In this chapter, we will walk through an exploratory data analysis (EDA) of the Behavioral Risk Factor Surveillance System dataset using R. EDA is an important step in the data analysis process, as it helps you to understand your data, identify trends, and detect any anomalies before performing more advanced analyses. We will use various R functions and packages to explore the dataset, with a focus on active learning and hands-on experience.
12.2 Loading the Dataset
First, let’s load the dataset into R. We will use the read.csv() function from the base R package to read the data and store it in a data frame called brfss. Make sure the CSV file is in your working directory, or provide the full path to the file.
First, we need to get the data. Either download the data from THIS LINK or have R do it directly from the command-line (preferred):
path <- file.choose() # look for BRFSS-subset.csv
stopifnot(file.exists(path))
brfss <- read.csv(path)
12.3 Inspecting the Data
Once the data is loaded, let’s take a look at the first few rows of the dataset using the head()
function:
head(brfss)
Age Weight Sex Height Year
1 31 48.98798 Female 157.48 1990
2 57 81.64663 Female 157.48 1990
3 43 80.28585 Male 177.80 1990
4 72 70.30682 Male 170.18 1990
5 31 49.89516 Female 154.94 1990
6 58 54.43108 Female 154.94 1990
This will display the first six rows of the dataset, allowing you to get a feel for the data structure and variable types.
Next, let’s check the dimensions of the dataset using the dim()
function:
dim(brfss)
[1] 20000 5
This will return the number of rows and columns in the dataset, which is important to know for subsequent analyses.
12.4 Summary Statistics
Now that we have a basic understanding of the data structure, let’s calculate some summary statistics. The summary()
function in R provides a quick overview of the main statistics for each variable in the dataset:
summary(brfss)
Age Weight Sex Height
Min. :18.00 Min. : 34.93 Length:20000 Min. :105.0
1st Qu.:36.00 1st Qu.: 61.69 Class :character 1st Qu.:162.6
Median :51.00 Median : 72.57 Mode :character Median :168.0
Mean :50.99 Mean : 75.42 Mean :169.2
3rd Qu.:65.00 3rd Qu.: 86.18 3rd Qu.:177.8
Max. :99.00 Max. :278.96 Max. :218.0
NA's :139 NA's :649 NA's :184
Year
Min. :1990
1st Qu.:1990
Median :2000
Mean :2000
3rd Qu.:2010
Max. :2010
This will display the minimum, first quartile, median, mean, third quartile, and maximum for each numeric variable, and the frequency counts for each factor level for categorical variables.
12.5 Data Visualization
Visualizing the data can help you identify patterns and trends in the dataset.
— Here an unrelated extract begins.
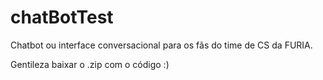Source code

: # chatBotTest
Chatbot ou interface conversacional para os fãs do time de CS da FURIA.

Gentileza baixar o .zip com o código :)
Let’s start by creating a histogram of the Age variable using the hist()
function.
This will create a histogram showing the frequency distribution of ages in the dataset. You can customize the appearance of the histogram by adjusting the parameters within the hist()
function.
hist(brfss$Age, main = "Age Distribution",
xlab = "Age", col = "lightblue")
The hist()
function has many options. For example, you can change the number of bins, the color of the bars, the title, and the x-axis label. You can also add a vertical line at the mean or median, or add a normal curve to the histogram. For more information, type ?hist
in the R console.
More generally, it is important to understand the options available for each function you use. You can do this by reading the documentation for the function, which can be accessed by typing ?function_name
or help("function_name")
in the R console.
Next, let’s create a boxplot to compare the distribution of Weight between males and females. We will use the boxplot()
function for this. This will create a boxplot comparing the weight distribution between males and females. You can customize the appearance of the boxplot by adjusting the parameters within the boxplot()
function.
12.6 Analyzing Relationships Between Variables
To further explore the data, let’s investigate the relationship between age and weight using a scatterplot. We will use the plot() function for this:
This will create a scatterplot of age and weight, allowing you to visually assess the relationship between these two variables.
plot(brfss$Age, brfss$Weight, main = "Scatterplot of Age and Weight",
xlab = "Age", ylab = "Weight", col = "darkblue")
To quantify the strength of the relationship between age and weight, we can calculate the correlation coefficient using the cor() function:
This will return the correlation coefficient between age and weight, which can help you determine whether there is a linear relationship between these variables.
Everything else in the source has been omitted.